Legalize Guest Workers
Talk about amnesty for undocumented immigrants is
the wrong way to solve agriculture's labor problems

    Recently on these pages, I predicted that within five years the United States would negotiate an agreement with Mexico allowing the temporary immigration of agricultural workers. Well, I was wrong.
    The prediction was based on observations of U.S. Immigration and Naturalization Service activities:

  • For the better part of two years, INS has increased a crackdown on employers known to unlawfully hire undocumented workers in industries other than agriculture.
  • The INS increasingly makes concessions to agricultural concerns allowing them to keep their workers without fear of INS raids or reprisals.

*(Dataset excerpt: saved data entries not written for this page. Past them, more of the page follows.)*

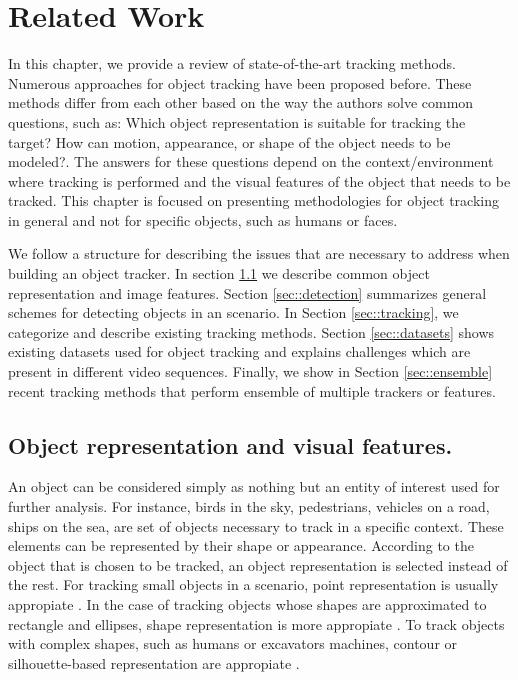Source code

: \chapter{Related Work} %

\label{chapter::related_work} %


In this chapter, we provide a review of state-of-the-art tracking methods.
Numerous approaches for object tracking have been proposed before. These methods
differ from each other based on the way the authors solve common questions, such
as: Which object representation is suitable for tracking the target? How can
motion, appearance, or shape of the object needs to be modeled?. The answers 
for these questions depend on the context/environment where tracking is
performed and the visual features of the object that needs to be tracked. This
chapter is focused on presenting methodologies for object tracking in general
and not for specific objects, such as humans or faces.

We follow a structure for describing the issues that are necessary to address
when building an object tracker. In section \ref{sec::object_representation} we
describe common object representation and image features. Section
\ref{sec::detection} summarizes general schemes for detecting objects in an
scenario. In Section \ref{sec::tracking}, we categorize and describe
existing tracking methods. Section \ref{sec::datasets} shows existing
datasets used for object tracking and explains challenges which are present
in different video sequences. Finally, we show in Section \ref{sec::ensemble}
recent tracking methods that perform ensemble of multiple trackers or features.

\section{Object representation and visual features.}
\label{sec::object_representation}

An object can be considered simply as nothing but an entity of interest used for
further analysis. For instance, birds in the sky, pedestrians, vehicles on a
road, ships on the sea, are set of objects necessary to track in a specific
context. These elements can be represented by their shape or appearance.
According to the object that is chosen to be tracked, an object representation
is selected instead of the rest. For tracking small objects
in a scenario, point representation is usually appropiate
\cite{Veenman2001,Shafique2005}. In the case of tracking objects whose shapes
are approximated to rectangle and ellipses, shape representation is more
appropiate \cite{Comaniciu2003a}. To track objects with complex shapes, such
as humans or excavators machines, contour or silhouette-based representation are
appropiate \cite{Haritaoglu2000}.

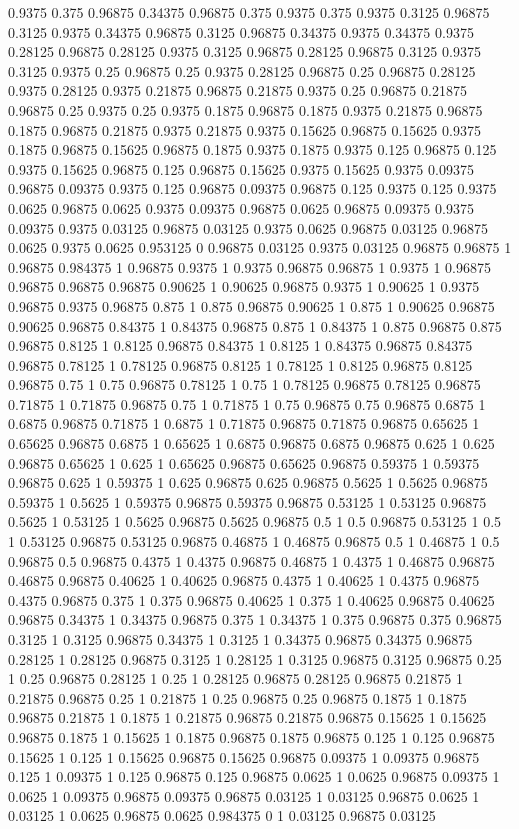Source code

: 0.9375 0.375
0.96875 0.34375
0.96875 0.375
0.9375 0.375
0.9375 0.3125
0.96875 0.3125
0.9375 0.34375
0.96875 0.3125
0.96875 0.34375
0.9375 0.34375
0.9375 0.28125
0.96875 0.28125
0.9375 0.3125
0.96875 0.28125
0.96875 0.3125
0.9375 0.3125
0.9375 0.25
0.96875 0.25
0.9375 0.28125
0.96875 0.25
0.96875 0.28125
0.9375 0.28125
0.9375 0.21875
0.96875 0.21875
0.9375 0.25
0.96875 0.21875
0.96875 0.25
0.9375 0.25
0.9375 0.1875
0.96875 0.1875
0.9375 0.21875
0.96875 0.1875
0.96875 0.21875
0.9375 0.21875
0.9375 0.15625
0.96875 0.15625
0.9375 0.1875
0.96875 0.15625
0.96875 0.1875
0.9375 0.1875
0.9375 0.125
0.96875 0.125
0.9375 0.15625
0.96875 0.125
0.96875 0.15625
0.9375 0.15625
0.9375 0.09375
0.96875 0.09375
0.9375 0.125
0.96875 0.09375
0.96875 0.125
0.9375 0.125
0.9375 0.0625
0.96875 0.0625
0.9375 0.09375
0.96875 0.0625
0.96875 0.09375
0.9375 0.09375
0.9375 0.03125
0.96875 0.03125
0.9375 0.0625
0.96875 0.03125
0.96875 0.0625
0.9375 0.0625
0.953125 0
0.96875 0.03125
0.9375 0.03125
0.96875 0.96875
1 0.96875
0.984375 1
0.96875 0.9375
1 0.9375
0.96875 0.96875
1 0.9375
1 0.96875
0.96875 0.96875
0.96875 0.90625
1 0.90625
0.96875 0.9375
1 0.90625
1 0.9375
0.96875 0.9375
0.96875 0.875
1 0.875
0.96875 0.90625
1 0.875
1 0.90625
0.96875 0.90625
0.96875 0.84375
1 0.84375
0.96875 0.875
1 0.84375
1 0.875
0.96875 0.875
0.96875 0.8125
1 0.8125
0.96875 0.84375
1 0.8125
1 0.84375
0.96875 0.84375
0.96875 0.78125
1 0.78125
0.96875 0.8125
1 0.78125
1 0.8125
0.96875 0.8125
0.96875 0.75
1 0.75
0.96875 0.78125
1 0.75
1 0.78125
0.96875 0.78125
0.96875 0.71875
1 0.71875
0.96875 0.75
1 0.71875
1 0.75
0.96875 0.75
0.96875 0.6875
1 0.6875
0.96875 0.71875
1 0.6875
1 0.71875
0.96875 0.71875
0.96875 0.65625
1 0.65625
0.96875 0.6875
1 0.65625
1 0.6875
0.96875 0.6875
0.96875 0.625
1 0.625
0.96875 0.65625
1 0.625
1 0.65625
0.96875 0.65625
0.96875 0.59375
1 0.59375
0.96875 0.625
1 0.59375
1 0.625
0.96875 0.625
0.96875 0.5625
1 0.5625
0.96875 0.59375
1 0.5625
1 0.59375
0.96875 0.59375
0.96875 0.53125
1 0.53125
0.96875 0.5625
1 0.53125
1 0.5625
0.96875 0.5625
0.96875 0.5
1 0.5
0.96875 0.53125
1 0.5
1 0.53125
0.96875 0.53125
0.96875 0.46875
1 0.46875
0.96875 0.5
1 0.46875
1 0.5
0.96875 0.5
0.96875 0.4375
1 0.4375
0.96875 0.46875
1 0.4375
1 0.46875
0.96875 0.46875
0.96875 0.40625
1 0.40625
0.96875 0.4375
1 0.40625
1 0.4375
0.96875 0.4375
0.96875 0.375
1 0.375
0.96875 0.40625
1 0.375
1 0.40625
0.96875 0.40625
0.96875 0.34375
1 0.34375
0.96875 0.375
1 0.34375
1 0.375
0.96875 0.375
0.96875 0.3125
1 0.3125
0.96875 0.34375
1 0.3125
1 0.34375
0.96875 0.34375
0.96875 0.28125
1 0.28125
0.96875 0.3125
1 0.28125
1 0.3125
0.96875 0.3125
0.96875 0.25
1 0.25
0.96875 0.28125
1 0.25
1 0.28125
0.96875 0.28125
0.96875 0.21875
1 0.21875
0.96875 0.25
1 0.21875
1 0.25
0.96875 0.25
0.96875 0.1875
1 0.1875
0.96875 0.21875
1 0.1875
1 0.21875
0.96875 0.21875
0.96875 0.15625
1 0.15625
0.96875 0.1875
1 0.15625
1 0.1875
0.96875 0.1875
0.96875 0.125
1 0.125
0.96875 0.15625
1 0.125
1 0.15625
0.96875 0.15625
0.96875 0.09375
1 0.09375
0.96875 0.125
1 0.09375
1 0.125
0.96875 0.125
0.96875 0.0625
1 0.0625
0.96875 0.09375
1 0.0625
1 0.09375
0.96875 0.09375
0.96875 0.03125
1 0.03125
0.96875 0.0625
1 0.03125
1 0.0625
0.96875 0.0625
0.984375 0
1 0.03125
0.96875 0.03125
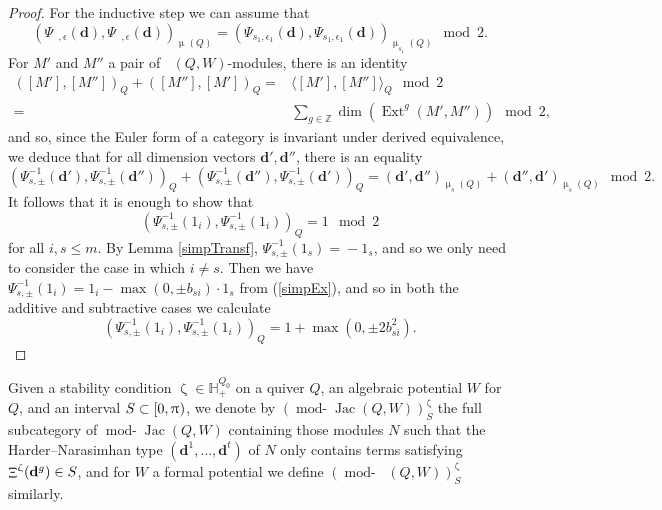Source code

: \documentclass[a4paper,10pt]{amsart}
\newcommand{\dd}{\mathbf{d}}
\renewcommand{\zeta}{\upzeta}
\renewcommand{\pi}{\uppi\hspace{0.05em}}
\renewcommand{\mu}{\upmu}
\DeclareMathOperator{\Mu}{\Upxi}
\DeclareMathOperator{\Ext}{Ext}
\DeclareMathOperator{\tmod}{mod-}
\newcommand{\rmod}[1]{\tmod\!#1}
\DeclareMathOperator{\Jac}{Jac}
\DeclareMathOperator{\HJac}{\widehat{Jac}}
\DeclareMathOperator{\Ss}{\overline{s}}
\begin{document}
\begin{proof}
For the inductive step we can assume that
\[
(\Psi_{\Ss,\epsilon}(\dd),\Psi_{\Ss,\epsilon}(\dd))_{\mu_{\Ss}(Q)}=(\Psi_{s_1,\epsilon_1}(\dd),\Psi_{s_1,\epsilon_1}(\dd))_{\mu_{s_1}(Q)}\mod 2.
\]
For $M'$ and $M''$ a pair of $\HJac(Q,W)$-modules, there is an identity 
\begin{align*}
([M'],[M''])_Q+([M''],[M'])_Q=&\langle [M'],[M'']\rangle_Q\mod 2\\
=&\sum_{g\in\mathbb{Z}}\dim\left(\Ext^g(M',M'')\right)\mod 2,
\end{align*}
and so, since the Euler form of a category is invariant under derived equivalence, we deduce that for all dimension vectors $\dd',\dd''$, there is an equality
\[
(\Psi_{s,\pm}^{-1}(\dd'),\Psi_{s,\pm}^{-1}(\dd''))_Q+(\Psi_{s,\pm}^{-1}(\dd''),\Psi_{s,\pm}^{-1}(\dd'))_Q=(\dd',\dd'')_{\mu_s(Q)}+(\dd'',\dd')_{\mu_s(Q)}\mod 2.
\]
It follows that it is enough to show that
\[
(\Psi^{-1}_{s,\pm }(1_i),\Psi^{-1}_{s,\pm }(1_i))_{Q}=1\mod 2
\]
for all $i,s\leq m$.  By Lemma \ref{simpTransf}, $\Psi_{s,\pm}^{-1}(1_s)={}-1_s$, and so we only need to consider the case in which $i\neq s$.  Then we have $\Psi^{-1}_{s,\pm}(1_i)=1_i-\max(0,\pm b_{si})\cdot 1_s$ from (\ref{simpEx}), and so in both the additive and subtractive cases we calculate
\[
(\Psi^{-1}_{s,\pm }(1_i),\Psi^{-1}_{s,\pm }(1_i))_{Q}=1+\max(0,\pm 2b_{si}^2).
\]
\end{proof}

Given a stability condition $\zeta\in\mathbb{H}_+^{Q_0}$ on a quiver $Q$, an algebraic potential $W$ for $Q$, and an interval $S\subset [0,\pi)$, we denote by $(\rmod{\Jac(Q,W)})^{\zeta}_{S}$ the full subcategory of $\rmod{\Jac(Q,W)}$ containing those modules $N$ such that the Harder--Narasimhan type $(\dd^1,\ldots,\dd^t)$ of $N$ only contains terms satisfying $\Mu^{\zeta}(\dd^g)\in S$, and for $W$ a formal potential we define $(\rmod{\HJac(Q,W)})^{\zeta}_S$ similarly.
\end{document}
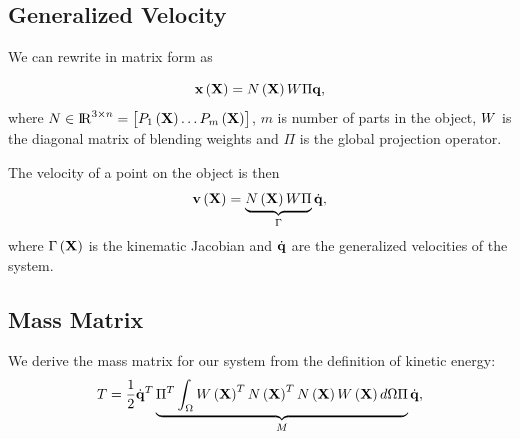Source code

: \subsection{Generalized Velocity}

We can rewrite  in matrix form as 

\begin{equation}
    \mathbf{x}\left(\mathbf{X}\right) = N\left(\mathbf{X}\right)W\Pi\mathbf{q},
\end{equation} where $N\in{\rm I\!R}^{3\times n} = \begin{bmatrix}P_1\left(\mathbf{X}\right) \dots P_m\left(\mathbf{X}\right)\end{bmatrix}$, $m$ is number of 
parts in the object, $W$ is the diagonal matrix of blending weights and $\Pi$ is the global projection operator.

The velocity of a point on the object is then  
\begin{equation}
        \mathbf{v}\left(\mathbf{X}\right) = \underbrace{N\left(\mathbf{X}\right)W\Pi}_{\Gamma}\dot{\mathbf{q}},
    \end{equation} where $\Gamma\left(\mathbf{X}\right)$ is the kinematic Jacobian and $\dot{\mathbf{q}}$ are the generalized velocities of the system.

\subsection{Mass Matrix}
\label{ssec:mass_matrix}

We derive the mass matrix for our system from the definition of kinetic energy:
\begin{equation}
    T = \frac{1}{2}\dot{\mathbf{q}}^T\underbrace{\Pi^T\int_{\Omega}W\left(\mathbf{X}\right)^TN\left(\mathbf{X}\right)^TN\left(\mathbf{X}\right)W\left(\mathbf{X}\right)d\Omega\Pi}_{M}\dot{\mathbf{q}},
\end{equation}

    Two examples: In Phoenix, a fast food chain was fined $2 million for employing around 200 undocumented workers. In Georgia, the INS agreed to the demands of local growers to desist raiding their fields until after the harvest season. These activities are mirrored throughout the country.
    Agriculture's need for migrant foreign workers remains a dilemma to our elected representatives in Congress. To win elections, they've found it necessary to be seen as opposed to illegal immigration, calling for severe crackdowns at the border, building fences, lighting the border and posting military guards, while accepting major financial contributions from agricultural entities that are the major employers of illegal immigrants.
    The "farm" or "agricultural" words, describing the work for which this country needs several hundred thousand workers, do no justice to the actual job description.
    American workers are used to receiving time-and-a-half pay for overtime work, typically anything over eight hours a day. Agricultural workers are exempt from this law. For them, federal law calls for overtime pay after 80 hours a week. That's the equivalent of six 12-hour days and an eight-hour Sunday. Magnanimously in California, overtime starts after 60 hours. Because the work is temporary in nature, the jobs rarely include health benefits, paid sick days, paid holidays, vacations, 401ks or other benefits commonly extended to the rest of the workforce. Worst of all, the pay is lousy.
    Those alone are sufficient reasons why Americans, even those on welfare, shun agricultural fieldwork. Add to this working under scorching sun, bent over picking strawberries, tomatoes, grapes, or other fruits from vines, or climbing ladders to pick fruits from trees. It is not difficult to understand why only the very desperate accept work under such conditions.
    But politicians have aroused public sentiment against those very desperate people willing to supply our fruits and veggies. Voters want illegal immigration stopped, and stopped now. Politicians know they went too far: What would happen if those workers were stopped from crossing the border? Who would step in and take over?
    Congress, behind closed doors, already is discussing providing amnesty to agricultural workers illegally working in the United States. Amnesty would be granted provided workers would continue to work in the fields for five years, at which time they would be eligible to receive permanent residency status.
    So I was wrong. I assumed past mistakes would not be repeated.
    The problem is that Congress is trying to serve two masters: agricultural political contributors and U.S. taxpayers. And just as the 1996 immigration reform act proved a loser for taxpayers, I expect the same from what Congress is now privately considering.
    Were the U.S. and Mexico to enter into an agreement that would allow temporary immigration in an orderly and predetermined method, Mexico would surely, as it did during the Bracero program, have agreement clauses guaranteeing sanitary living conditions, health benefits, and safe transportation and working conditions.
    These would be cost factors to the agricultural sectors, the underlying reason the Bracero program was canceled in 1963. It becomes cheaper not to have an agreement. Instead, agriculture will pressure Congress to grant immediate amnesty to those already here, followed by the permanent residency in five years. Talk about inviting a surge of new illegal immigration crossings, and a rash of deaths among those doing so.
    And what happens in five years when they're given permanent residency? What else can they do? Will they speak English? Will they need social assistance? What about their families? Will they also qualify for amnesty and future legal residency?
    What’s wrong with making a straightforward business deal? People need jobs; this country has temporary jobs available. Work out a deal, that is fair to taxpayers, employers and workers. Exempt contracted workers from paying U.S. and state income taxes, and contributions to such programs as Social Security, for which they would not be eligible. Instead, have contributions on their behalf made to Mexico's Social security, which provides health benefits to workers' families and workers' retirement in Mexico.
    Workers would return to Mexico on completion of the contract period. Those not returning would lose eligibility for future contracts. Growers would agree to allow INS field inspections for visa compliance, and to labor board inspectors for work, living and contract compliance.
    Obviously it’s more complicated, but doable. It hinges on Congress deciding which master it will serve: monied special interests or taxpayers. I sure don’t like our odds.